→ **REQUIRED WORK**
Copy out every record below with complete accuracy.

→ **AVAILABLE DATA**
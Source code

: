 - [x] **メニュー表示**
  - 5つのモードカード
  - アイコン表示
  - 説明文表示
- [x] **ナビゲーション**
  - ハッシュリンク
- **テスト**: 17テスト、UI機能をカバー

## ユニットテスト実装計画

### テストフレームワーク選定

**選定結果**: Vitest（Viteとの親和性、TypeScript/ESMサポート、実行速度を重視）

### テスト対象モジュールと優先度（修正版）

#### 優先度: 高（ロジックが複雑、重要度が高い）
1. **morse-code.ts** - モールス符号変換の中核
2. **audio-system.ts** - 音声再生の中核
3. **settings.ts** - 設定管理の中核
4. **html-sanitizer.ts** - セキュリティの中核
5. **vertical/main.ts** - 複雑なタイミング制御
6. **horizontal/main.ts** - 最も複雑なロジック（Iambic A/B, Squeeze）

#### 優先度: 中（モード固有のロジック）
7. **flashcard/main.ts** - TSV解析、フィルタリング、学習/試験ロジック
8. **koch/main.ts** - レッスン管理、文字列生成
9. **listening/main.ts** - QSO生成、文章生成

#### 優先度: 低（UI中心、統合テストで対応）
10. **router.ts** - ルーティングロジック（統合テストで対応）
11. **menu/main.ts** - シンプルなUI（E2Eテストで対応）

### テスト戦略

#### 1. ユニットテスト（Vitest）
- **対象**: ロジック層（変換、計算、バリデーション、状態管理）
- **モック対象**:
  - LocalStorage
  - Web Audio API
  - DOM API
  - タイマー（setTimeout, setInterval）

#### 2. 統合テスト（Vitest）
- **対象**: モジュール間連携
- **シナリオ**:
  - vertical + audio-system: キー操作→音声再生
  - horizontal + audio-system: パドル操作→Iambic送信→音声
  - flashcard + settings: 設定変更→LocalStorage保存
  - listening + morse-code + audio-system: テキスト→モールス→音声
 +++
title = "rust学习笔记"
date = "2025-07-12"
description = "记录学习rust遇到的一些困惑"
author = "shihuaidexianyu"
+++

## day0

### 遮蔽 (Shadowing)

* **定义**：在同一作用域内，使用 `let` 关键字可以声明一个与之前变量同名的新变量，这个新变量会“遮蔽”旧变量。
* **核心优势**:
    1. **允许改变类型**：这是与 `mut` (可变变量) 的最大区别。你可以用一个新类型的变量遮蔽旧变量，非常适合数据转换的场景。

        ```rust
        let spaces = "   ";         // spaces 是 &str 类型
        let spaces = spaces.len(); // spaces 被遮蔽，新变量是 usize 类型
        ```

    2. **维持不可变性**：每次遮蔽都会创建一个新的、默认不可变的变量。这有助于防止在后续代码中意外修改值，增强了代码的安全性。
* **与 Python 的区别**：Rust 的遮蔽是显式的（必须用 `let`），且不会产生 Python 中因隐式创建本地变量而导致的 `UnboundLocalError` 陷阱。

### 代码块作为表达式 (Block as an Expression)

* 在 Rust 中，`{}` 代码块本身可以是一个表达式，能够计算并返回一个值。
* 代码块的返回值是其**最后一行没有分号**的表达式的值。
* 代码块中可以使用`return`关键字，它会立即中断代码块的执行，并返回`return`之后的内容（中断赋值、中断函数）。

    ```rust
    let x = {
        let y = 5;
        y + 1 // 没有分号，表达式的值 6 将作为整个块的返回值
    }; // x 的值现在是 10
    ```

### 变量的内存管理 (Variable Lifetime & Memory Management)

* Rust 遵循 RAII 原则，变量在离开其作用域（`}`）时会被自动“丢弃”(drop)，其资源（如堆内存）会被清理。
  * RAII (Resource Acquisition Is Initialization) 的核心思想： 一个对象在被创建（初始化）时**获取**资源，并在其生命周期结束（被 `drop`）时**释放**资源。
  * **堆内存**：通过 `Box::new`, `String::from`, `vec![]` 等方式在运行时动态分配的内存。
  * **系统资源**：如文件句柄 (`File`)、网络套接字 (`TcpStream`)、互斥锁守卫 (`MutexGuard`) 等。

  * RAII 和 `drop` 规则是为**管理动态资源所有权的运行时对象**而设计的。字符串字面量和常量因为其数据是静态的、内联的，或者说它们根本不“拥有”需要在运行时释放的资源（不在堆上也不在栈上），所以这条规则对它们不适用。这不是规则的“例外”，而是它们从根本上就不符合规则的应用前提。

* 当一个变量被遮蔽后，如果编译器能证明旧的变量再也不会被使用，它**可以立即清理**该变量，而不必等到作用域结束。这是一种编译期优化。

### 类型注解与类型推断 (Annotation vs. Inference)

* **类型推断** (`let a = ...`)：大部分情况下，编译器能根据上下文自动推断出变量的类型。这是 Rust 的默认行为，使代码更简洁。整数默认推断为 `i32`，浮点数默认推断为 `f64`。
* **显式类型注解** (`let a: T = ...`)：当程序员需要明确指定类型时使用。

→ **ANSWER AREA**
Source code

: - [x] **メニュー表示**
  - 5つのモードカード
  - アイコン表示
  - 説明文表示
- [x] **ナビゲーション**
  - ハッシュリンク
- **テスト**: 17テスト、UI機能をカバー

## ユニットテスト実装計画

### テストフレームワーク選定

**選定結果**: Vitest（Viteとの親和性、TypeScript/ESMサポート、実行速度を重視）

### テスト対象モジュールと優先度（修正版）

#### 優先度: 高（ロジックが複雑、重要度が高い）
1. **morse-code.ts** - モールス符号変換の中核
2. **audio-system.ts** - 音声再生の中核
3. **settings.ts** - 設定管理の中核
4. **html-sanitizer.ts** - セキュリティの中核
5. **vertical/main.ts** - 複雑なタイミング制御
6. **horizontal/main.ts** - 最も複雑なロジック（Iambic A/B, Squeeze）

#### 優先度: 中（モード固有のロジック）
7. **flashcard/main.ts** - TSV解析、フィルタリング、学習/試験ロジック
8. **koch/main.ts** - レッスン管理、文字列生成
9. **listening/main.ts** - QSO生成、文章生成

#### 優先度: 低（UI中心、統合テストで対応）
10. **router.ts** - ルーティングロジック（統合テストで対応）
11. **menu/main.ts** - シンプルなUI（E2Eテストで対応）

### テスト戦略

#### 1. ユニットテスト（Vitest）
- **対象**: ロジック層（変換、計算、バリデーション、状態管理）
- **モック対象**:
  - LocalStorage
  - Web Audio API
  - DOM API
  - タイマー（setTimeout, setInterval）

#### 2. 統合テスト（Vitest）
- **対象**: モジュール間連携
- **シナリオ**:
  - vertical + audio-system: キー操作→音声再生
  - horizontal + audio-system: パドル操作→Iambic送信→音声
  - flashcard + settings: 設定変更→LocalStorage保存
  - listening + morse-code + audio-system: テキスト→モールス→音声
 +++
title = "rust学习笔记"
date = "2025-07-12"
description = "记录学习rust遇到的一些困惑"
author = "shihuaidexianyu"
+++

## day0

### 遮蔽 (Shadowing)

* **定义**：在同一作用域内，使用 `let` 关键字可以声明一个与之前变量同名的新变量，这个新变量会“遮蔽”旧变量。
* **核心优势**:
    1. **允许改变类型**：这是与 `mut` (可变变量) 的最大区别。你可以用一个新类型的变量遮蔽旧变量，非常适合数据转换的场景。

        ```rust
        let spaces = "   ";         // spaces 是 &str 类型
        let spaces = spaces.len(); // spaces 被遮蔽，新变量是 usize 类型
        ```

    2. **维持不可变性**：每次遮蔽都会创建一个新的、默认不可变的变量。这有助于防止在后续代码中意外修改值，增强了代码的安全性。
* **与 Python 的区别**：Rust 的遮蔽是显式的（必须用 `let`），且不会产生 Python 中因隐式创建本地变量而导致的 `UnboundLocalError` 陷阱。

### 代码块作为表达式 (Block as an Expression)

* 在 Rust 中，`{}` 代码块本身可以是一个表达式，能够计算并返回一个值。
* 代码块的返回值是其**最后一行没有分号**的表达式的值。
* 代码块中可以使用`return`关键字，它会立即中断代码块的执行，并返回`return`之后的内容（中断赋值、中断函数）。

    ```rust
    let x = {
        let y = 5;
        y + 1 // 没有分号，表达式的值 6 将作为整个块的返回值
    }; // x 的值现在是 10
    ```

### 变量的内存管理 (Variable Lifetime & Memory Management)

* Rust 遵循 RAII 原则，变量在离开其作用域（`}`）时会被自动“丢弃”(drop)，其资源（如堆内存）会被清理。
  * RAII (Resource Acquisition Is Initialization) 的核心思想： 一个对象在被创建（初始化）时**获取**资源，并在其生命周期结束（被 `drop`）时**释放**资源。
  * **堆内存**：通过 `Box::new`, `String::from`, `vec![]` 等方式在运行时动态分配的内存。
  * **系统资源**：如文件句柄 (`File`)、网络套接字 (`TcpStream`)、互斥锁守卫 (`MutexGuard`) 等。

  * RAII 和 `drop` 规则是为**管理动态资源所有权的运行时对象**而设计的。字符串字面量和常量因为其数据是静态的、内联的，或者说它们根本不“拥有”需要在运行时释放的资源（不在堆上也不在栈上），所以这条规则对它们不适用。这不是规则的“例外”，而是它们从根本上就不符合规则的应用前提。

* 当一个变量被遮蔽后，如果编译器能证明旧的变量再也不会被使用，它**可以立即清理**该变量，而不必等到作用域结束。这是一种编译期优化。

### 类型注解与类型推断 (Annotation vs. Inference)

* **类型推断** (`let a = ...`)：大部分情况下，编译器能根据上下文自动推断出变量的类型。这是 Rust 的默认行为，使代码更简洁。整数默认推断为 `i32`，浮点数默认推断为 `f64`。
* **显式类型注解** (`let a: T = ...`)：当程序员需要明确指定类型时使用。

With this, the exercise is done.